Segment Start: GIVEN RECORDS

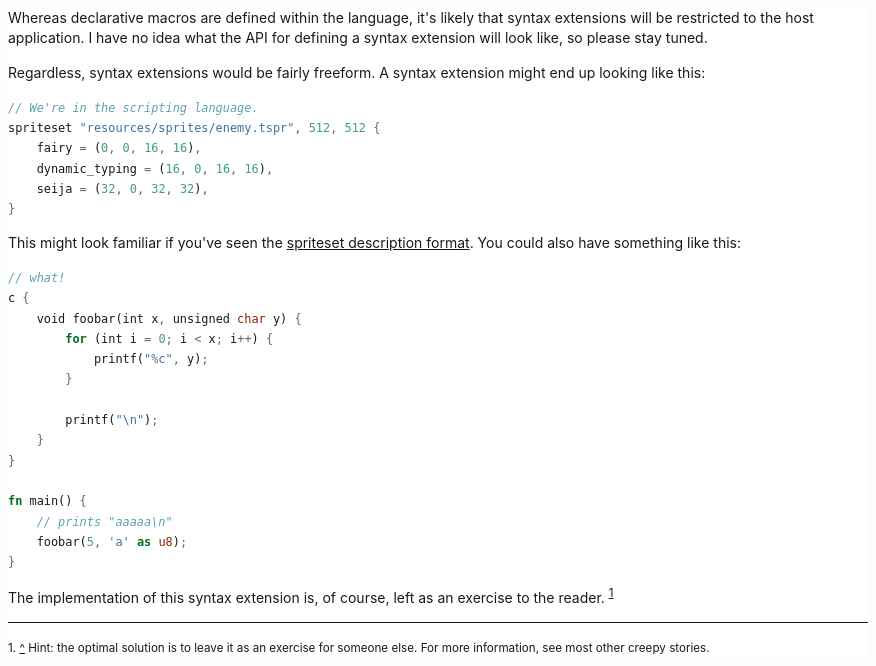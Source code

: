 Whereas declarative macros are defined within the language,
it's likely that syntax extensions will be restricted to the host application.
I have no idea what the API for defining a syntax extension will look like,
so please stay tuned.

Regardless, syntax extensions would be fairly freeform. A syntax extension
might end up looking like this:
```rust
// We're in the scripting language.
spriteset "resources/sprites/enemy.tspr", 512, 512 {
    fairy = (0, 0, 16, 16),
    dynamic_typing = (16, 0, 16, 16),
    seija = (32, 0, 32, 32),
}
```

This might look familiar if you've seen the [spriteset description format].
You could also have something like this:

[spriteset description format]: ./triplicata_sprites.md

```rust
// what!
c {
    void foobar(int x, unsigned char y) {
        for (int i = 0; i < x; i++) {
            printf("%c", y);
        }

        printf("\n");
    }
}

fn main() {
    // prints "aaaaa\n"
    foobar(5, 'a' as u8);
}
```

The implementation of this syntax extension is, of course, left as an
exercise to the reader.
<sup id="ref-1" aria-label="Footnote 1" title="Footnote 1">[1](#footnote-1)</sup>

----

<small id="footnote-1">1.
    <a href="#ref-1" aria-label="Go back" title="Go back">^</a>
    Hint: the optimal solution is to leave it as an exercise for someone else.
    For more information, see most other creepy stories.
</small>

Segment End: GIVEN RECORDS

INSTRUCTIONS TO FOLLOW
Give back exactly the lines from the line holding "For more information, see" through the last line of the listing, including both.

SOLUTION TO THIS PROBLEM
    For more information, see most other creepy stories.
</small>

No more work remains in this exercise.